Several months ago I was at church, my mind occupying the space that sits somewhere between listening intently and day dreaming (I’m only human after all). Little did I know, the upcoming homily would drastically change my perspective and approach to prayer.
I had been going through a rough time and after quitting my second job (yes, I quit two jobs in three months because I’m just that awesome), I was in a fog. This was a true “Western World Problem” because really, my life is pretty fantastic. I have a wonderful family, a supportive spouse and fulfilling marriage, and despite my new found skillset of quitting work (too bad I can’t make a living at it because I’d be a millionaire by now), I was still able to meet all of my financial obligations (insert high five to my better half). Nothing in my life was bad, and deep down I knew this but I was struggling with my next career move. The scariest aspect was that I no longer trusted myself. I have always followed my gut and intuition, but this time it had led me here: to a place of total uncertainty and doubt.
During his homily, Father said that if we want something we should simply ask God.

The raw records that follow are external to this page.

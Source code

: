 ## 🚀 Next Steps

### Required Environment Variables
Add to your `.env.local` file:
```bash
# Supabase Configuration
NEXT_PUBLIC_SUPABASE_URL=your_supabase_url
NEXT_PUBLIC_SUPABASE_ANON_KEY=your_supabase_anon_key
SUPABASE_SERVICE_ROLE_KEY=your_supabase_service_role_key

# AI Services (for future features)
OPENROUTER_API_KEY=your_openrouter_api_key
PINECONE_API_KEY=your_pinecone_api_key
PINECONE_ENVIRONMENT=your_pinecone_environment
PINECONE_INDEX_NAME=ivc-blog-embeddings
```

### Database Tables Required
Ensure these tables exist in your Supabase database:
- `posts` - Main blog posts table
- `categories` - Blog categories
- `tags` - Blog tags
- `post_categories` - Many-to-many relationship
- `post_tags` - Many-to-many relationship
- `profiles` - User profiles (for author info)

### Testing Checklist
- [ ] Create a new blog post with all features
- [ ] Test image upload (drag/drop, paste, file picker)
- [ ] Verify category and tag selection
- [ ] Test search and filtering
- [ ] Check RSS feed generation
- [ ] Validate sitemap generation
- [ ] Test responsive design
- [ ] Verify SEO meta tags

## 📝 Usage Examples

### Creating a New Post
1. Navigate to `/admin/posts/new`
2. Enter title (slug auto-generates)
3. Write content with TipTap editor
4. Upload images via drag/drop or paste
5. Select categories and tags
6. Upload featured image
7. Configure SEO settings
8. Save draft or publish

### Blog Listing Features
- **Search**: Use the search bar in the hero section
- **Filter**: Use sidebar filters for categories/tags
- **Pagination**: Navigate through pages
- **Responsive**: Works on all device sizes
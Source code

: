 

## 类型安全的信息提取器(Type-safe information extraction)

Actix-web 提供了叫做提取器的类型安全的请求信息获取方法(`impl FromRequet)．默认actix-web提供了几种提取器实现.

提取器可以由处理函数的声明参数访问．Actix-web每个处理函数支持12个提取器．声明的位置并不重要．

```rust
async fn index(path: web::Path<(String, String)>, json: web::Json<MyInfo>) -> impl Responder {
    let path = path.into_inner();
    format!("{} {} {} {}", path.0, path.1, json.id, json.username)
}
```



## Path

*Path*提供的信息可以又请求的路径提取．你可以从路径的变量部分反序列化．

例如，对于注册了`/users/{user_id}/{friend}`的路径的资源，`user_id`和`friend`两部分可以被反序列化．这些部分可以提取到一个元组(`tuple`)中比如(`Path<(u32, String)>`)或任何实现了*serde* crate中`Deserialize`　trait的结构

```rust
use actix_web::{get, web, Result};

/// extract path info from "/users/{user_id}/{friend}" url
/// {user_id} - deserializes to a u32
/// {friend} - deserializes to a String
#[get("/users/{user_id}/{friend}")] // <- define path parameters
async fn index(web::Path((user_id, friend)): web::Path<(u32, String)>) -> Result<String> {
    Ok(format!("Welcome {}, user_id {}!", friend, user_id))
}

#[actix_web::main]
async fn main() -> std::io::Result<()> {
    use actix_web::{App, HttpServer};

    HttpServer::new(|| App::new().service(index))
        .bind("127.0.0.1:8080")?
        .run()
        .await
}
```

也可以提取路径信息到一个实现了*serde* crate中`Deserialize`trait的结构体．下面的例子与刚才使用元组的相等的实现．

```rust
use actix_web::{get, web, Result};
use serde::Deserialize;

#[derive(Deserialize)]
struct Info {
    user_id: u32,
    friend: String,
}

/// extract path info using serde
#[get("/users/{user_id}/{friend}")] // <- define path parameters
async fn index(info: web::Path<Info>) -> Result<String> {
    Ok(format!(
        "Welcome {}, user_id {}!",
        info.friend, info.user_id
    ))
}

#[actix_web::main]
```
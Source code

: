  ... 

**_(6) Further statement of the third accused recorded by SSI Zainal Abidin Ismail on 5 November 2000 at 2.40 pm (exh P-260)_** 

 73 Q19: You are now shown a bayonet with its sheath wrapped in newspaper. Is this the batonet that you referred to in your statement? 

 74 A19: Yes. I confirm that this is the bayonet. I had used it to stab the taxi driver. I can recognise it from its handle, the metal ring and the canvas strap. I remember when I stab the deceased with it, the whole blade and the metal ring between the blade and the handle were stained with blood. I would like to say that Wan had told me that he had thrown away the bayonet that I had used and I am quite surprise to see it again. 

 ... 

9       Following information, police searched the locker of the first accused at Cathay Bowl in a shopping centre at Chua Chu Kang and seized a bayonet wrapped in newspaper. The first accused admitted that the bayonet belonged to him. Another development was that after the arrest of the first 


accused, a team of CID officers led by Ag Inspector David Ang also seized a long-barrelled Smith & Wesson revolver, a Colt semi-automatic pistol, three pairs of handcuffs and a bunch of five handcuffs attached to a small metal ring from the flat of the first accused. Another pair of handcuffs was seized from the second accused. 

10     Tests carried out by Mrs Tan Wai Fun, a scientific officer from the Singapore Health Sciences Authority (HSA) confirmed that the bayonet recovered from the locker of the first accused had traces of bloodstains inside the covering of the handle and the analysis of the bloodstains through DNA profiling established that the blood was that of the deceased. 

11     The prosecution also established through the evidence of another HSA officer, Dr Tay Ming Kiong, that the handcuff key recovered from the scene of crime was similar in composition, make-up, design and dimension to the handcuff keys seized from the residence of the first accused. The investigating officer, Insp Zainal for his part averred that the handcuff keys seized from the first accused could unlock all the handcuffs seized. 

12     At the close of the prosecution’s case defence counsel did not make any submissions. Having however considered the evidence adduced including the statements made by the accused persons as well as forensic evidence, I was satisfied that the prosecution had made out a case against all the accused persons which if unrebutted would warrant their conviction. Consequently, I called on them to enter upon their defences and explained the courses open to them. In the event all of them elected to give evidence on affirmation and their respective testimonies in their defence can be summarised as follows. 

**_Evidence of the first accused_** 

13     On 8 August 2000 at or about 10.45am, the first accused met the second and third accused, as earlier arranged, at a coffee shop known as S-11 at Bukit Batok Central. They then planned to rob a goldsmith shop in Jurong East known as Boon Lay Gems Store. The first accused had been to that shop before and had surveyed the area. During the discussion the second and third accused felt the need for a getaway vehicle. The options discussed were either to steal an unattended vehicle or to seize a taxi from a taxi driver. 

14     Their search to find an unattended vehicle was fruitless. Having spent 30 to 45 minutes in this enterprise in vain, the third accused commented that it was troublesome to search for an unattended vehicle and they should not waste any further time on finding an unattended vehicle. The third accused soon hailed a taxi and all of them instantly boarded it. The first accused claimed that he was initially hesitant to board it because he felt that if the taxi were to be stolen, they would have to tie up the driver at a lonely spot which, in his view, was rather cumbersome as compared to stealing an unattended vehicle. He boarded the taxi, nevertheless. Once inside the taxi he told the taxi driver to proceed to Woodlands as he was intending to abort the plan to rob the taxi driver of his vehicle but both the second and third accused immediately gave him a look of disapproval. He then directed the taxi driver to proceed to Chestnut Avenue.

Now let’s not get carried away…I don’t think “I want to win the lottery” requests are exactly what the priest had in mind. My humble interpretation of the message was that I should request God show me my path and reveal the many blessings he has in store for me. I have always felt uncomfortable with this idea. I have been so blessed with all of my needs met (and many of my wants too) and asking for anything more seemed purely selfish.
But despite this (and accepting that the priest probably knows more than I – go figure), I prayed. I prayed for God to reveal the path designed for me and for the courage to accept whatever it was. I prayed that I would learn the lessons in store for me no matter how painful and that I would receive all of God’s blessings.
Slowly, things began to change. It was almost as if I had come to a heightened sense of awareness. The lessons and answers had always been right in front of me, but the fog had clouded my vision. It took a little help from a higher power nudging me in a specific direction but clarity had arrived. Even my pathetic, seemingly unimportant (at least in my eyes) request had been answered.
At its most basic level, prayer is simply dialogue and when you look at it from that perspective it doesn’t seem so scary. Pray for God to reveal the blessings he has planned for you. Pray during the good times and the bad. Pray for acceptance of your unique path and the lessons you are destined to find. I learned that no matter how silly our problem, God wants us to talk to him and wants to help carry our burdens. Most importantly, God desires that we experience all he has in store for us; we just have to be willing to ask and ready to listen.